A pesquisa, realizada sob patrocínio da Organização das Nações Unidas para a Educação, Ciência e Cultura (Unesco) por intermédio do Ministério da Saúde, considerou o universo dos usuários de albergues públicos, organizações sociais e 2.704 pessoas contadas em 10 circuitos de rua das regiões Sé e Pinheiros da Capital paulista, cada um deles constituídos de uma seqüência de logradouros com alguma concentração de moradores de rua, utilizando-se o método conhecido como "captura e recaptura".
Foram detectados 12 casos por meio do exame de escarro, numa amostra de 300 pessoas testadas, entre 860 entrevistados. Estes resultados indicam uma incidência de tuberculose a uma razão de 4,00% do grupo testado e uma razão de 1,39% do grupo de pessoas entrevistadas, valores estes coerentes com a alta incidência da doença entre moradores de rua cadastrados no Programa de Saúde da Família, no âmbito municipal.
A Secretaria Municipal da Saúde registrou, em 2003, uma taxa de 3,36 % de casos de tuberculose em um total de 3.270 moradores de rua com cadastro no programa, número 67 vezes maior que a ocorrência na população em geral, em torno de 0,05 %, em 3.325.000 pessoas cadastradas. "Um total de 106 pessoas do grupo de 860 entrevistados na pesquisa reportaram o contágio e tratamento de tuberculose no passado. Se esses casos pudessem ser confirmados, teríamos o histórico de 1 (uma) ocorrência da doença para cada 7,3 pessoas em situação de rua", contam.
Lacuna
Para uma melhor análise qualitativa, os pesquisadores observaram as condições de vida, contágio e risco nesta população, entrevistando moradores de rua, profissionais de saúde e profissionais de organizações sociais, e estudando a dinâmica da sobrevivência sob um viaduto na área central da Capital durante seis meses.
Segundo os pesquisadores, as condições de vida destas pessoas e a lacuna existente entre a população de rua e o sistema de saúde criaram condições propícias para o desenvolvimento e propagação do bacilo de Kock, causador da tuberculose, apesar das facilidades de tratamento via Sistema Único de Saúde (SUS).
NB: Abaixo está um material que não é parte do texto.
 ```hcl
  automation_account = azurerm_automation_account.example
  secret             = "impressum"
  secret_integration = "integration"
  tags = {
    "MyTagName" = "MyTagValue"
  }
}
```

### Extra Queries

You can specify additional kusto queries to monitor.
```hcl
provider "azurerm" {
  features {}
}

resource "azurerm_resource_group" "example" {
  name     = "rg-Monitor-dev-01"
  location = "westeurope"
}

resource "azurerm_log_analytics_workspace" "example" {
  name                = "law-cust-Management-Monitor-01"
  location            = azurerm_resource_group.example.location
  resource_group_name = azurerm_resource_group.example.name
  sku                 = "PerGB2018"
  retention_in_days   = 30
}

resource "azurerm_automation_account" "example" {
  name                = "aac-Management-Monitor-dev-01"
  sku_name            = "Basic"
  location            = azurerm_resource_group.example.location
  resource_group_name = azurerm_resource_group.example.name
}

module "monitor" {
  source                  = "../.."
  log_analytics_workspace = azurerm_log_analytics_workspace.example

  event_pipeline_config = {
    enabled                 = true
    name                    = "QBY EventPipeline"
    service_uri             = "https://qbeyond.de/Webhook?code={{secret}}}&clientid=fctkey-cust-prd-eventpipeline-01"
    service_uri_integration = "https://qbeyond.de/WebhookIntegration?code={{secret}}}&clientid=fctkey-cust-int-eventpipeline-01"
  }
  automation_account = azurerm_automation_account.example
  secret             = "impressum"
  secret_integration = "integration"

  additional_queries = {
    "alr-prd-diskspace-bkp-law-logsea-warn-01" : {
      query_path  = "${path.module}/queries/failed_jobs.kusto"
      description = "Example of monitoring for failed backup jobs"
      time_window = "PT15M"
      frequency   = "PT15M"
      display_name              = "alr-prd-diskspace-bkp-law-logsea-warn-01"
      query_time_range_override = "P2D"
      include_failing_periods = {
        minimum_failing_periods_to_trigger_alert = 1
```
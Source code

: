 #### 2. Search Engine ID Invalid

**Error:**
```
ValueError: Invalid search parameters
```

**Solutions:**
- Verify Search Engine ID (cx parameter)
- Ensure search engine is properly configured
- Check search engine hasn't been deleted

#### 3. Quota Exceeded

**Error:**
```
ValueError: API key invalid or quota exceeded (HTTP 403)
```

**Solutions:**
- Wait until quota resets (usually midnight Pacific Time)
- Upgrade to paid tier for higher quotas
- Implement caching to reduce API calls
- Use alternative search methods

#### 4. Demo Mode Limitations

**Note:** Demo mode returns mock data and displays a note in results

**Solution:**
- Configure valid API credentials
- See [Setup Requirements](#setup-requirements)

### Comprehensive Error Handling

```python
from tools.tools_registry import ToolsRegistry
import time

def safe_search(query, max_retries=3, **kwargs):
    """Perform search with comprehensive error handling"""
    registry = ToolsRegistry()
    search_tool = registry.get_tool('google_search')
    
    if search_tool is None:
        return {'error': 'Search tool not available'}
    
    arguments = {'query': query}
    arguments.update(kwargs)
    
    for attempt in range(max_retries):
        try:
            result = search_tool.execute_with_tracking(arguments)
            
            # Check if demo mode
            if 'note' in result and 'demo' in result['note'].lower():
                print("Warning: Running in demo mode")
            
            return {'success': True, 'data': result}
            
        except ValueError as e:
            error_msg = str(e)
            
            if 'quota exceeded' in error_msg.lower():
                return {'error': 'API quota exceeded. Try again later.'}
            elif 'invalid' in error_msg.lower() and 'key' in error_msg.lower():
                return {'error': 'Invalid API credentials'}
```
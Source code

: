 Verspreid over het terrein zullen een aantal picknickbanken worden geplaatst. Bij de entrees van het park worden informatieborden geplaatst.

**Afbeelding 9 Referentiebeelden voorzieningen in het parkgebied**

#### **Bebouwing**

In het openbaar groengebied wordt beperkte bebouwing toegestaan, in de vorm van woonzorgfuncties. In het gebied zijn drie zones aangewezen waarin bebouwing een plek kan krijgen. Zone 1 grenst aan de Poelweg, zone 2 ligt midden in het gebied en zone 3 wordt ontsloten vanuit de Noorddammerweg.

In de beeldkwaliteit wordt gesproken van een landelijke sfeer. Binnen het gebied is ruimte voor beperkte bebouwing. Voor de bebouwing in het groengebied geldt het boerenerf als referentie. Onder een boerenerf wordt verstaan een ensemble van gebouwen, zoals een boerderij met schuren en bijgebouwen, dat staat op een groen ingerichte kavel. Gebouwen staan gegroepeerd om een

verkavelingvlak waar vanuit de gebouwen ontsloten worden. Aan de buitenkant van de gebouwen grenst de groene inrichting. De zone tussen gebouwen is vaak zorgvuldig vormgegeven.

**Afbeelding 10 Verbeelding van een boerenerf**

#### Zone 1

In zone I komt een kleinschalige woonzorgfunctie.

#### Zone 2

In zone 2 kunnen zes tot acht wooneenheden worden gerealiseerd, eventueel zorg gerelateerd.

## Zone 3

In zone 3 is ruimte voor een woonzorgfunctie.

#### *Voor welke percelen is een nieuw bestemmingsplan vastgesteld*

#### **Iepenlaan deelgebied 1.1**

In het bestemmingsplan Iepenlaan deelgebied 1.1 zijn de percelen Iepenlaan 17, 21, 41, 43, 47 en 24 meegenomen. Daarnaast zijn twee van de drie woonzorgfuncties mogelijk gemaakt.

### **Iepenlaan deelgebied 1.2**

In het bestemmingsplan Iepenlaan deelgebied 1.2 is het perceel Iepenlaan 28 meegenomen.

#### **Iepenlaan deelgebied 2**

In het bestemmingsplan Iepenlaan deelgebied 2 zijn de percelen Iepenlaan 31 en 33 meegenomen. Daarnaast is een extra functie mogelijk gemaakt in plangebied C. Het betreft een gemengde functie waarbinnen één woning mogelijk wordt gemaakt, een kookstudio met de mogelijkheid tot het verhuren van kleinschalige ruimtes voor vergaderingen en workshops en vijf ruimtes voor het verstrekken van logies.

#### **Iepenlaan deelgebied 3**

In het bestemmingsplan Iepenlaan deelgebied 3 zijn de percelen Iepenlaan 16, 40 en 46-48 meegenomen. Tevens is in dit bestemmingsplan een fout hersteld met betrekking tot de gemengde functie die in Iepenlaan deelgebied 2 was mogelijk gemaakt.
Enquanto o sistema de saúde não chega onde essas pessoas estão, o tratamento começa muito tarde, reduzindo-se as chances de sucesso, enquanto o bacilo encontra novos hospedeiros. "A atuação dos agentes comunitários de saúde significou um avanço na detecção de novos casos, mas a equipe, que oscila em torno de 30 integrantes, ainda é insuficiente para penetrar num universo estimado em 12 mil pessoas em situação de rua, onde cerca de 5 mil não encontrariam vagas em albergues públicos", finalizam.